1: "Bite Back!" Cover & Insert.
2: Liz + Richard, Bristol 2005.
Monday, 28 March 2011
March has been very much thee month ov Psychic TV here at Hartop Towers. It began at the start of the month with an E Mail from a very good friend with a picture of an early Psychic TV button badge and the "I found this and thought of you" comment. I was touched. It was a badge I wore years ago, but has since been lost (as badges do get)... I still have a Psychic TV "cross" pin and a "Force The Hand Of Chance" button badge, but the skull motif is no more - so if you're reading this Steve....stick in the post please!
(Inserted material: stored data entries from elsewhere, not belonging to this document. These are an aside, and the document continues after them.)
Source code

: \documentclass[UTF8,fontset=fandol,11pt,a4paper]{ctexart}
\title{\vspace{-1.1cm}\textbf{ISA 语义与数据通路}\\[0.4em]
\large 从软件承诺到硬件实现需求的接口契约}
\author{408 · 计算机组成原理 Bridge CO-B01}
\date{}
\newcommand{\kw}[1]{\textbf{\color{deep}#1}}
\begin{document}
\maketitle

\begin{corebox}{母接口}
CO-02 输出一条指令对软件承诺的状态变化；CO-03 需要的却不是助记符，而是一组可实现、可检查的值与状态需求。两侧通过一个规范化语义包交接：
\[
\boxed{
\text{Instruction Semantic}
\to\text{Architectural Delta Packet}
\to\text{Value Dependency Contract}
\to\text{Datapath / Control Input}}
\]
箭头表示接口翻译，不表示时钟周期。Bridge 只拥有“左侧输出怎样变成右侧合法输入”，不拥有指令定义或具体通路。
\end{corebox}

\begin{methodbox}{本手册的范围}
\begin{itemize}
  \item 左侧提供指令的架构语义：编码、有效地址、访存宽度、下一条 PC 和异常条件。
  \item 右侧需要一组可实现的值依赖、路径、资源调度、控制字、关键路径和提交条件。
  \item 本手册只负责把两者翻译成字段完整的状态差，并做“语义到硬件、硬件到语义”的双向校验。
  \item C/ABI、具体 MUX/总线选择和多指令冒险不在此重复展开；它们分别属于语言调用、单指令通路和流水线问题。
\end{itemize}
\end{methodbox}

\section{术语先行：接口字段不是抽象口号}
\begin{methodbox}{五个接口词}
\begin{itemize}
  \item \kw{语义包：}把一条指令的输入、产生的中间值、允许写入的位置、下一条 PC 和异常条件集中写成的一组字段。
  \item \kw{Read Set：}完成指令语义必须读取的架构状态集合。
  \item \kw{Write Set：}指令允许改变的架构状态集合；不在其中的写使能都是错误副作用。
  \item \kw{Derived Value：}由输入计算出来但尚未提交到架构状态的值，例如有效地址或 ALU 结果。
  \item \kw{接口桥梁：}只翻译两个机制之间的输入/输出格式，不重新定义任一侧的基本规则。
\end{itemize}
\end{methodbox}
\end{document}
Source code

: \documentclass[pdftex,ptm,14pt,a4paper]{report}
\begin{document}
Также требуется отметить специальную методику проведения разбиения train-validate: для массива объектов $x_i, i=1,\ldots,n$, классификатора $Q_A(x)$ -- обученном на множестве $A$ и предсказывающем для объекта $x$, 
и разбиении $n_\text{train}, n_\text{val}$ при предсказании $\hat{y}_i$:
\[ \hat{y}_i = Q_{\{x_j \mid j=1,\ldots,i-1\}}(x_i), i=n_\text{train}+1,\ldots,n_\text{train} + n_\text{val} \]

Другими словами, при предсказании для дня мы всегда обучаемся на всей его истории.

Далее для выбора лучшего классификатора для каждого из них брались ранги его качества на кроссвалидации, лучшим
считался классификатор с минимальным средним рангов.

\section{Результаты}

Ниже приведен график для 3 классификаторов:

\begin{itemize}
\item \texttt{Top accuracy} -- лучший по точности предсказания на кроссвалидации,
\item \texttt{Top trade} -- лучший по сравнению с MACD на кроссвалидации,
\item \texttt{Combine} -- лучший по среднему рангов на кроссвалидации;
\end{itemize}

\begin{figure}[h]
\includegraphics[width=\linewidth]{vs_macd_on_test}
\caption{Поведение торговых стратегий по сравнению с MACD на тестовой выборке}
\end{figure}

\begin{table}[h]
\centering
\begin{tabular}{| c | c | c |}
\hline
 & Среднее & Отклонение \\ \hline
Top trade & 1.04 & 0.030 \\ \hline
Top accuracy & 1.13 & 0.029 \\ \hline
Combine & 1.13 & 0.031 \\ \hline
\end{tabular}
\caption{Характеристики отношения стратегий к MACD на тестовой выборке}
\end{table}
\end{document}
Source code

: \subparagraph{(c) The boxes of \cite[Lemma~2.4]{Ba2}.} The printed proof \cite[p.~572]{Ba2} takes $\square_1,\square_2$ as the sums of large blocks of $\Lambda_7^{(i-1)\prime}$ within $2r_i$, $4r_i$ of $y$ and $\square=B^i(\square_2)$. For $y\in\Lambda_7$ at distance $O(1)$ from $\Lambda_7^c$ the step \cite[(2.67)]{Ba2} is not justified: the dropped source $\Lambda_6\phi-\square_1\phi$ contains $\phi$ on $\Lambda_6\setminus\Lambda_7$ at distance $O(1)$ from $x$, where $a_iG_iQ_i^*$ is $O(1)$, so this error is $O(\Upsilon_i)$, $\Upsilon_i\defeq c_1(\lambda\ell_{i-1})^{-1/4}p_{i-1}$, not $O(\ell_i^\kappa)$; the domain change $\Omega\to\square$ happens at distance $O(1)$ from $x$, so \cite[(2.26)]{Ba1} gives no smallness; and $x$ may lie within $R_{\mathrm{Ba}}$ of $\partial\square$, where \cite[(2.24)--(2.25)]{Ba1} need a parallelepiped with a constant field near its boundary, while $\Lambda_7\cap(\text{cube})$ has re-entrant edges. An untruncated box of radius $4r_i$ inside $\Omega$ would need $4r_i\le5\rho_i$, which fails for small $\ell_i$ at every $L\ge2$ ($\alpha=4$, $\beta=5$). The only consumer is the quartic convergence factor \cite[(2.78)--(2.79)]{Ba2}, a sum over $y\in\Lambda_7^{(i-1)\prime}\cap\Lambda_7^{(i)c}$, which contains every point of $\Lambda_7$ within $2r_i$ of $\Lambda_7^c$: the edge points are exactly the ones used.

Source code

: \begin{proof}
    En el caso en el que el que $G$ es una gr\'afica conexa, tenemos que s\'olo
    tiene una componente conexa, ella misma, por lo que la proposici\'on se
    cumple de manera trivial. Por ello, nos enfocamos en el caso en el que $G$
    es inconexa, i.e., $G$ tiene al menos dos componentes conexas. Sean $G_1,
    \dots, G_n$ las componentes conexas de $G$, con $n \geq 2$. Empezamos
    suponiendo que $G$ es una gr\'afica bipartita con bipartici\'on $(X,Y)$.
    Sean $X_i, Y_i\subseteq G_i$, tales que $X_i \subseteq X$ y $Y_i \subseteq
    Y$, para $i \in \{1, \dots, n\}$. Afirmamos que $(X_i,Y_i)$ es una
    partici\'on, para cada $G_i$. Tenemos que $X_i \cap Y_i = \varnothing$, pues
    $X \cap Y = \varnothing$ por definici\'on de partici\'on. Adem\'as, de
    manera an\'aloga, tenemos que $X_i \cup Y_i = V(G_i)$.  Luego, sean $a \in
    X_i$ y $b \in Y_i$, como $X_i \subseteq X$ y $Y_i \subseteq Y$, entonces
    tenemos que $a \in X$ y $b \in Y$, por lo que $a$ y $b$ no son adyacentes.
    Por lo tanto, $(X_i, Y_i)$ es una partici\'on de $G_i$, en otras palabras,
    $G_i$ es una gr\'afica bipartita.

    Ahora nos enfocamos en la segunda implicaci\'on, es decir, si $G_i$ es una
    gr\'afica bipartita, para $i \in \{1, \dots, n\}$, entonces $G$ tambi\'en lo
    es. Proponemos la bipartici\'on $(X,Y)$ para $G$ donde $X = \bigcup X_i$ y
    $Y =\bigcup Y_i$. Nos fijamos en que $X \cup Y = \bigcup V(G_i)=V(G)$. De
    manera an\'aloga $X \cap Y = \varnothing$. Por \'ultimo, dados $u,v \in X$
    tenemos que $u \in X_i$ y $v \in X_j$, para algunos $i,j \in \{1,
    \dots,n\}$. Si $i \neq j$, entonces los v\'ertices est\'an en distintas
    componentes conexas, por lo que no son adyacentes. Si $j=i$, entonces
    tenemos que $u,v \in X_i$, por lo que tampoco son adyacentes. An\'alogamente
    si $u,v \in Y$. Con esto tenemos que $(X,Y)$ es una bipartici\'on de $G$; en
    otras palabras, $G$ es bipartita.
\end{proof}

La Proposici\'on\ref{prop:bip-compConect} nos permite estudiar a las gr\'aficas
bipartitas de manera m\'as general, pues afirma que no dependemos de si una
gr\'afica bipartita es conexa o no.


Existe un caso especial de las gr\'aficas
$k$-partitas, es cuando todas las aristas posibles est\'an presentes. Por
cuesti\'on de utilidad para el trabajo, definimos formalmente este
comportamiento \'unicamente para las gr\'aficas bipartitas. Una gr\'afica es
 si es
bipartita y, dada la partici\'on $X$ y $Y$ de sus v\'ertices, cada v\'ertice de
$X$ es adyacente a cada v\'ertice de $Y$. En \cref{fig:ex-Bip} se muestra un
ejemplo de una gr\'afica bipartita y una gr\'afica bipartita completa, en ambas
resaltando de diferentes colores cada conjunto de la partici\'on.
Then through the post came the excellent "deluxe" 4LP set from Vinyl-On-Demand. Two double albums in gatefold sleeves encased in a cloth box with PTV Skull in glorious blood red on the cover. The recordings made by Genesis P-Orridge and White Stains take up the first three sides of vinyl. I am slightly confused here having never heard these 1990 recordings before but it does sound a lot like the Thee Majesty CD "At Stockholm" which is reworks and remixes from those sessions. I am not concerned as it is beautiful stuff. Spoken word over soft synthetic muzak. Side 4 is two tracks from the "Themes 2" period, soundtracks inspired by and for the work of Derek Jarman. "Pirates" has a great Burroughs sample rolling over the music. Sides 5 and 6 is an unedited recording of Psychic TV live at the Danceteria in New York, 1983. Previously released as "N.Y.Scum" on Temple Records, this LP is probably the best of the PTV live documents, and here it is crystal clear and sounding as urgent and fresh as ever. It has the track "Fear" which is not in the "N.Y.Scum" LP. Side 7 is three versions of "Unclean", and side 8 has three unreleased studio recordings, including the beautiful "We Kiss" in Demo format. I am simply cock-a-hoop with this release, as Vinyl-On-Demand release the goods yet again. Downside....slim on information. V.O.D. box releases usually come with booklets or pamphlets to devour whilst listening. Not with this one though.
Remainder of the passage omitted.